(Saved entries)

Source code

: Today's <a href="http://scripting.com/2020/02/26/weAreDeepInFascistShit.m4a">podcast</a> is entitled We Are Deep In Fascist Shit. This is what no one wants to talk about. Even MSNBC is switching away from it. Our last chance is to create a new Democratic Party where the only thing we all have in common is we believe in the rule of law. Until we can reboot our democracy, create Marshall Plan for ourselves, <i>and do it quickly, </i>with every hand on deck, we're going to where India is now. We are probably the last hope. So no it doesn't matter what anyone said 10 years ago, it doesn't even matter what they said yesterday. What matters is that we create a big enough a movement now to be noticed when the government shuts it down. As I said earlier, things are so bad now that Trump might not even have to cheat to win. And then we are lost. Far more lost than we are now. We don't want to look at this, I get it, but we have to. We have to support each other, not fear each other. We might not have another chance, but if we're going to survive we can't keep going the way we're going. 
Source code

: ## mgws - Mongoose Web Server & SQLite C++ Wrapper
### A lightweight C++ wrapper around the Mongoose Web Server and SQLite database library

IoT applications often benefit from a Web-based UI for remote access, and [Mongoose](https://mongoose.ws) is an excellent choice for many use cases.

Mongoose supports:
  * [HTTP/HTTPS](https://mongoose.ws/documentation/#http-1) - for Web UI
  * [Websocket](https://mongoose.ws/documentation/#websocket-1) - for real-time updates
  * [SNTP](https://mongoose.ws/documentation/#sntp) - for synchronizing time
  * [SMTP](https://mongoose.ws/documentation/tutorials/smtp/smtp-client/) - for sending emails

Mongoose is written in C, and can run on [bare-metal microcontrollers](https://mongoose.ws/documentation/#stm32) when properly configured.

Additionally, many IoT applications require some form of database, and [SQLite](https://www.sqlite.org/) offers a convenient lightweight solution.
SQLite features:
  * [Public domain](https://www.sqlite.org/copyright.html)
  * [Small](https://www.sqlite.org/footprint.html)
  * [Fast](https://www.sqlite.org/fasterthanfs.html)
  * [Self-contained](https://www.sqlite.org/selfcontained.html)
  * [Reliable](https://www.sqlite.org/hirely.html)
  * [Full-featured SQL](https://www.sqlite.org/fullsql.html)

■ **Exercise description**:
Repeat each line above exactly as written.

■ **Response to the task**:
Source code

: Today's <a href="http://scripting.com/2020/02/26/weAreDeepInFascistShit.m4a">podcast</a> is entitled We Are Deep In Fascist Shit. This is what no one wants to talk about. Even MSNBC is switching away from it. Our last chance is to create a new Democratic Party where the only thing we all have in common is we believe in the rule of law. Until we can reboot our democracy, create Marshall Plan for ourselves, <i>and do it quickly, </i>with every hand on deck, we're going to where India is now. We are probably the last hope. So no it doesn't matter what anyone said 10 years ago, it doesn't even matter what they said yesterday. What matters is that we create a big enough a movement now to be noticed when the government shuts it down. As I said earlier, things are so bad now that Trump might not even have to cheat to win. And then we are lost. Far more lost than we are now. We don't want to look at this, I get it, but we have to. We have to support each other, not fear each other. We might not have another chance, but if we're going to survive we can't keep going the way we're going. 
Source code

: ## mgws - Mongoose Web Server & SQLite C++ Wrapper
### A lightweight C++ wrapper around the Mongoose Web Server and SQLite database library

IoT applications often benefit from a Web-based UI for remote access, and [Mongoose](https://mongoose.ws) is an excellent choice for many use cases.

Mongoose supports:
  * [HTTP/HTTPS](https://mongoose.ws/documentation/#http-1) - for Web UI
  * [Websocket](https://mongoose.ws/documentation/#websocket-1) - for real-time updates
  * [SNTP](https://mongoose.ws/documentation/#sntp) - for synchronizing time
  * [SMTP](https://mongoose.ws/documentation/tutorials/smtp/smtp-client/) - for sending emails

Mongoose is written in C, and can run on [bare-metal microcontrollers](https://mongoose.ws/documentation/#stm32) when properly configured.

Additionally, many IoT applications require some form of database, and [SQLite](https://www.sqlite.org/) offers a convenient lightweight solution.
SQLite features:
  * [Public domain](https://www.sqlite.org/copyright.html)
  * [Small](https://www.sqlite.org/footprint.html)
  * [Fast](https://www.sqlite.org/fasterthanfs.html)
  * [Self-contained](https://www.sqlite.org/selfcontained.html)
  * [Reliable](https://www.sqlite.org/hirely.html)
  * [Full-featured SQL](https://www.sqlite.org/fullsql.html)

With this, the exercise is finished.